Il segretario generale dell’Autorità Portuale, Francesco Di Sarcina, ha spiegato – a scanso di equivoci e diverse interpretazioni – i termini del nuovo bando: “sia chiaro che non puntiamo più sulla Rada San Francesco e che la nuova gara, adesso, è necessaria solo perché il porto di Tremestieri non è ancora completo”.

L’assessore Provinciale dell’Area dello Stretto e Pianificazione strategica, Michele Bisignano, ha diramato una nota, che pubblichiamo integralmente, proprio in merito alla scelta del Comitato di istituire un nuovo bando con nuove condizioni, senza optare dunque per un rinnovo di concessione per come si era enunciato nelle settimane precedenti.

bisignanoAvendo partecipato al tavolo tecnico-istituzionale predisposto dall’Autorità Portuale per il nuovo affidamento in concessione demaniale-marittima della rada di San Francesco, mi preme ribadire, come d’altronde si può evincere dai verbali delle riunioni che con grande lungimiranza il presidente dell’Autorità portuale De Simone ha deciso di rendere pubblici, che non si è mai parlato del rinnovo dell’affidamento del servizio agli attuali concessionari ma di un nuovo bando di gara che dovrà rispettare le normative comunitarie vigenti.

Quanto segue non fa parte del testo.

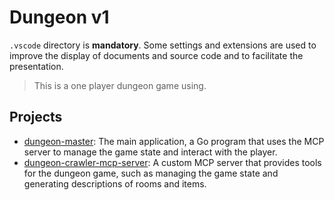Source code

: # Dungeon v1

`.vscode` directory is **mandatory**. Some settings and extensions are used to improve the display of documents and source code and to facilitate the presentation.

> This is a one player dungeon game using.

## Projects

- [dungeon-master](./dungeon-master/README.md): The main application, a Go program that uses the MCP server to manage the game state and interact with the player.
- [dungeon-crawler-mcp-server](./dungeon-crawler-mcp-server/README.md): A custom MCP server that provides tools for the dungeon game, such as managing the game state and generating descriptions of rooms and items.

Un nuovo bando che prevede la possibilità di utilizzo dell’area da parte di diversi vettori marittimi, in possesso di requisiti di specifiche esperienze nel settore, l’utilizzo esclusivo degli approdi per le autovetture – e solo in casi eccezionali per i mezzi pesanti – e una durata triennale.

Tale ultimo aspetto, cui si è pervenuti dopo un articolato confronto, può essere realmente rispettato se si indirizzeranno tutti gli sforzi possibili di enti e istituzioni per il completamento delle infrastrutture portuali di Tremestieri. E ciò può essere possibile solo con la richiesta da parte del Comune di Messina e del nuovo sindaco del rinnovo dell’Opcm (Ordinanza di Protezione Civile Ministeriale) per l’emergenza traffico con i finanziamenti previsti per un’adeguata sorveglianza sul territorio comunale. Ma anche con la possibilità di reperire finanziamenti nel contesto di area vasta individuabile nell’Area dello Stretto mediante il ministero della Coesione e dello Sviluppo o attraverso un accordo di programma fra Regione Sicilia e Regione Calabria per il reperimento dei fondi Interregionali per la continuità territoriale. O ancora con i fondi strutturali 2014-2020 per il sistema della rete dei distretti europei con riferimento al settore dei trasporti e della mobilità nell’area.

Ma al di là di queste mie considerazioni, credo che i cittadini messinesi abbiano il diritto di conoscere tutti i passaggi che hanno portato a tale decisione avendo la possibilità di visionare tutti i verbali delle riunioni di detto tavolo tecnico-istituzionale onde evitare qualsiasi forma di strumentalizzazione o di disinformazione.